Task to carry out
Reproduce the records below exactly as they are written.

Listed entries
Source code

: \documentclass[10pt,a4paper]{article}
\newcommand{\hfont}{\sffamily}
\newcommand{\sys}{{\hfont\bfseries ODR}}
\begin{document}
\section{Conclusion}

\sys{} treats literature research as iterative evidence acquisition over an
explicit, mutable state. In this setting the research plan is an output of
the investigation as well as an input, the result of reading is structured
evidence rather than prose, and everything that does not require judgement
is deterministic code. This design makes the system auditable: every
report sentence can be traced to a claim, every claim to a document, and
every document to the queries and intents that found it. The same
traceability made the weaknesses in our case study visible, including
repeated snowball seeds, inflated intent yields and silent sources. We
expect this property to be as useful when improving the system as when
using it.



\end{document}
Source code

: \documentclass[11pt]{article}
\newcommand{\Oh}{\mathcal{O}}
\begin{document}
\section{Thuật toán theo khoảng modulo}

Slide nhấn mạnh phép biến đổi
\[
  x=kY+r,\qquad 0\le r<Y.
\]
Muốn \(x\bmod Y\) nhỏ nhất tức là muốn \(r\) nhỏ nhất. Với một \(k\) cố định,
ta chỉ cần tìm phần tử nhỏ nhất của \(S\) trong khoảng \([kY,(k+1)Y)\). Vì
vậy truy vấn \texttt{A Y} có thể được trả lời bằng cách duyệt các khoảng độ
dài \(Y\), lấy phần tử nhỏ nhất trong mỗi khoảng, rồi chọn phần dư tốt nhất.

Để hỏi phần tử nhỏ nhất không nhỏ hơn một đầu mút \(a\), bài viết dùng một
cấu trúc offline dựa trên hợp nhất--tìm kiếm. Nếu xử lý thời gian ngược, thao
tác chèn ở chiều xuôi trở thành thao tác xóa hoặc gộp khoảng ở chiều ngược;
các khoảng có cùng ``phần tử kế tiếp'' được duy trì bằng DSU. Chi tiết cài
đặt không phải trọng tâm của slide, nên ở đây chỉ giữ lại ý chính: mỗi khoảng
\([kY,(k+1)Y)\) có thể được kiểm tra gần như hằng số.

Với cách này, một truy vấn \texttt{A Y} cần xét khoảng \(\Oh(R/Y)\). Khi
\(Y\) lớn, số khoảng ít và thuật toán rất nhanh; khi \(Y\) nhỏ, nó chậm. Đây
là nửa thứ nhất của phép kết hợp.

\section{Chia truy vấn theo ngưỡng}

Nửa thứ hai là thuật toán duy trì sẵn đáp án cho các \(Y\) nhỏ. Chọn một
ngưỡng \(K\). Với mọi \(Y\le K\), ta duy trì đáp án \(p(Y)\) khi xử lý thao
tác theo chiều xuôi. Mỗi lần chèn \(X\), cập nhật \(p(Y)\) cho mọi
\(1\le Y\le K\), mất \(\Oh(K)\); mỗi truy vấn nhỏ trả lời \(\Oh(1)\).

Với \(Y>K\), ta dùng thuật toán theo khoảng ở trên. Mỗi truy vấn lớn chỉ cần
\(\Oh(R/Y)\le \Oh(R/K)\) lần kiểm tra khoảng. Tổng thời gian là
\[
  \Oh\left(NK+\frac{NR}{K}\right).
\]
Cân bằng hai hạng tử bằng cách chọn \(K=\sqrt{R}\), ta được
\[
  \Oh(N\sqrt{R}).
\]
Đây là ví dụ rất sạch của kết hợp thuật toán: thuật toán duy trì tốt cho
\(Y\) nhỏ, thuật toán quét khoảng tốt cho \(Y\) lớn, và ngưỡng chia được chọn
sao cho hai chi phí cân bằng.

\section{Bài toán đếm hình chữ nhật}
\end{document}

The completed task
Source code

: \documentclass[10pt,a4paper]{article}
\newcommand{\hfont}{\sffamily}
\newcommand{\sys}{{\hfont\bfseries ODR}}
\begin{document}
\section{Conclusion}

\sys{} treats literature research as iterative evidence acquisition over an
explicit, mutable state. In this setting the research plan is an output of
the investigation as well as an input, the result of reading is structured
evidence rather than prose, and everything that does not require judgement
is deterministic code. This design makes the system auditable: every
report sentence can be traced to a claim, every claim to a document, and
every document to the queries and intents that found it. The same
traceability made the weaknesses in our case study visible, including
repeated snowball seeds, inflated intent yields and silent sources. We
expect this property to be as useful when improving the system as when
using it.



\end{document}
Source code

: \documentclass[11pt]{article}
\newcommand{\Oh}{\mathcal{O}}
\begin{document}
\section{Thuật toán theo khoảng modulo}

Slide nhấn mạnh phép biến đổi
\[
  x=kY+r,\qquad 0\le r<Y.
\]
Muốn \(x\bmod Y\) nhỏ nhất tức là muốn \(r\) nhỏ nhất. Với một \(k\) cố định,
ta chỉ cần tìm phần tử nhỏ nhất của \(S\) trong khoảng \([kY,(k+1)Y)\). Vì
vậy truy vấn \texttt{A Y} có thể được trả lời bằng cách duyệt các khoảng độ
dài \(Y\), lấy phần tử nhỏ nhất trong mỗi khoảng, rồi chọn phần dư tốt nhất.

Để hỏi phần tử nhỏ nhất không nhỏ hơn một đầu mút \(a\), bài viết dùng một
cấu trúc offline dựa trên hợp nhất--tìm kiếm. Nếu xử lý thời gian ngược, thao
tác chèn ở chiều xuôi trở thành thao tác xóa hoặc gộp khoảng ở chiều ngược;
các khoảng có cùng ``phần tử kế tiếp'' được duy trì bằng DSU. Chi tiết cài
đặt không phải trọng tâm của slide, nên ở đây chỉ giữ lại ý chính: mỗi khoảng
\([kY,(k+1)Y)\) có thể được kiểm tra gần như hằng số.

Với cách này, một truy vấn \texttt{A Y} cần xét khoảng \(\Oh(R/Y)\). Khi
\(Y\) lớn, số khoảng ít và thuật toán rất nhanh; khi \(Y\) nhỏ, nó chậm. Đây
là nửa thứ nhất của phép kết hợp.

\section{Chia truy vấn theo ngưỡng}

Nửa thứ hai là thuật toán duy trì sẵn đáp án cho các \(Y\) nhỏ. Chọn một
ngưỡng \(K\). Với mọi \(Y\le K\), ta duy trì đáp án \(p(Y)\) khi xử lý thao
tác theo chiều xuôi. Mỗi lần chèn \(X\), cập nhật \(p(Y)\) cho mọi
\(1\le Y\le K\), mất \(\Oh(K)\); mỗi truy vấn nhỏ trả lời \(\Oh(1)\).

Với \(Y>K\), ta dùng thuật toán theo khoảng ở trên. Mỗi truy vấn lớn chỉ cần
\(\Oh(R/Y)\le \Oh(R/K)\) lần kiểm tra khoảng. Tổng thời gian là
\[
  \Oh\left(NK+\frac{NR}{K}\right).
\]
Cân bằng hai hạng tử bằng cách chọn \(K=\sqrt{R}\), ta được
\[
  \Oh(N\sqrt{R}).
\]
Đây là ví dụ rất sạch của kết hợp thuật toán: thuật toán duy trì tốt cho
\(Y\) nhỏ, thuật toán quét khoảng tốt cho \(Y\) lớn, và ngưỡng chia được chọn
sao cho hai chi phí cân bằng.

\section{Bài toán đếm hình chữ nhật}
\end{document}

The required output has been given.